* _WHAT THE TASK ASKS_: Every line of the entries below from the one containing "- [Usage](#usage)" to the one containing "puzzle](https://www.vimgolf.com/), for which", both ends included, must be written out exactly. No other line belongs in the answer.

ENTRIES SHOWN below:

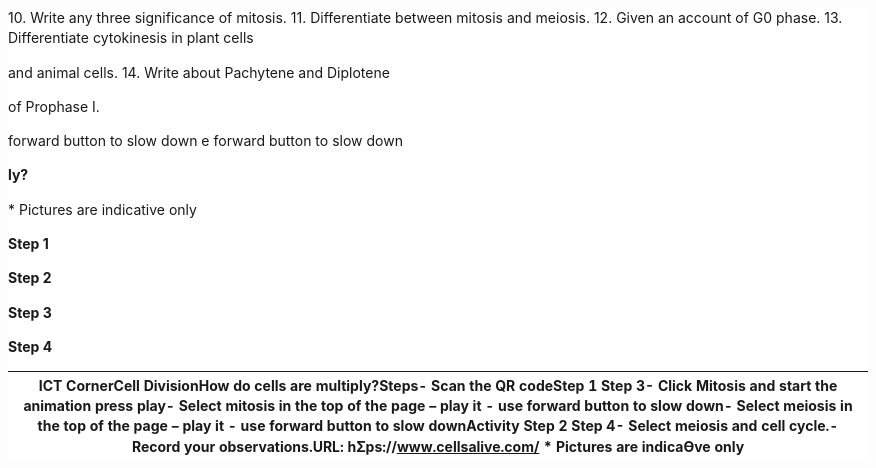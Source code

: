 10\. Write any three significance of mitosis. 11. Differentiate between mitosis and meiosis. 12. Given an account of G0 phase. 13. Differentiate cytokinesis in plant cells

and animal cells. 14. Write about Pachytene and Diplotene

of Prophase I.

forward button to slow down e forward button to slow down

**ly?**

\* Pictures are indicative only

**Step 1**

**Step 2**

**Step 3**

**Step 4**






| ICT  CornerCell DivisionHow do cells are multiply?Steps- Scan the QR codeStep 1 Step 3- Click Mitosis and start the animation press play- Select mitosis in the top of the page – play it - use forward button to slow down- Select meiosis in the top of the page – play it - use forward button to slow downActivity Step 2 Step 4- Select meiosis and cell cycle.- Record your observations.URL: hƩps://www.cellsalive.com/ * Pictures are indicaƟve only |
|------|




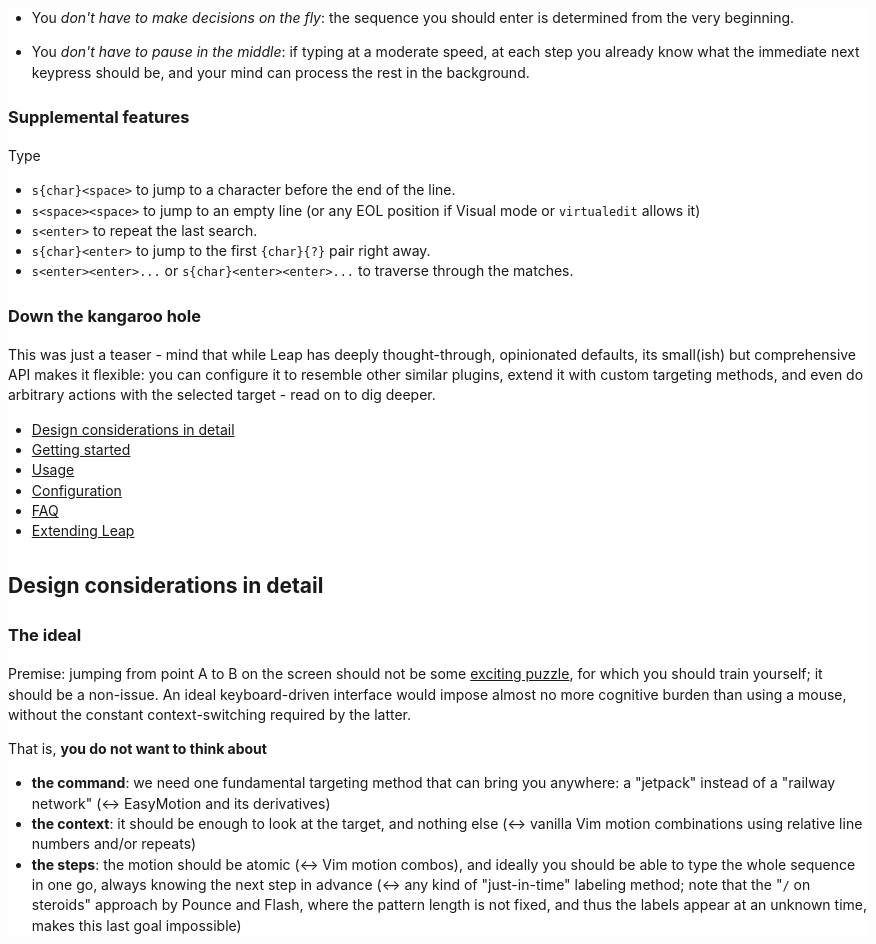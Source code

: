 - You _don't have to make decisions on the fly_: the sequence you should enter
  is determined from the very beginning.

- You _don't have to pause in the middle_: if typing at a moderate speed, at
  each step you already know what the immediate next keypress should be, and
  your mind can process the rest in the background.

### Supplemental features

Type

- `s{char}<space>` to jump to a character before the end of the line.
- `s<space><space>` to jump to an empty line (or any EOL position if Visual
  mode or `virtualedit` allows it)
- `s<enter>` to repeat the last search.
- `s{char}<enter>` to jump to the first `{char}{?}` pair right away.
- `s<enter><enter>...` or `s{char}<enter><enter>...` to traverse through the
  matches.

### Down the kangaroo hole

This was just a teaser - mind that while Leap has deeply thought-through,
opinionated defaults, its small(ish) but comprehensive API makes it flexible:
you can configure it to resemble other similar plugins, extend it with custom
targeting methods, and even do arbitrary actions with the selected target -
read on to dig deeper.

- [Design considerations in detail](#design-considerations-in-detail)
- [Getting started](#getting-started)
- [Usage](#usage)
- [Configuration](#configuration)
- [FAQ](#faq)
- [Extending Leap](#extending-leap)

## Design considerations in detail

### The ideal

Premise: jumping from point A to B on the screen should not be some [exciting
puzzle](https://www.vimgolf.com/), for which you should train yourself; it
should be a non-issue. An ideal keyboard-driven interface would impose almost no
more cognitive burden than using a mouse, without the constant context-switching
required by the latter.

That is, **you do not want to think about**

- **the command**: we need one fundamental targeting method that can bring you
  anywhere: a "jetpack" instead of a "railway network" (↔ EasyMotion and its
  derivatives)
- **the context**: it should be enough to look at the target, and nothing else
  (↔ vanilla Vim motion combinations using relative line numbers and/or
  repeats)
- **the steps**: the motion should be atomic (↔ Vim motion combos), and ideally
  you should be able to type the whole sequence in one go, always knowing the
  next step in advance (↔ any kind of "just-in-time" labeling method; note that
  the "`/` on steroids" approach by Pounce and Flash, where the pattern length
  is not fixed, and thus the labels appear at an unknown time, makes this last
  goal impossible)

End of ENTRIES SHOWN.

* _COMPLETED TASK_:
- [Usage](#usage)
- [Configuration](#configuration)
- [FAQ](#faq)
- [Extending Leap](#extending-leap)

## Design considerations in detail

### The ideal

Premise: jumping from point A to B on the screen should not be some [exciting
puzzle](https://www.vimgolf.com/), for which you should train yourself; it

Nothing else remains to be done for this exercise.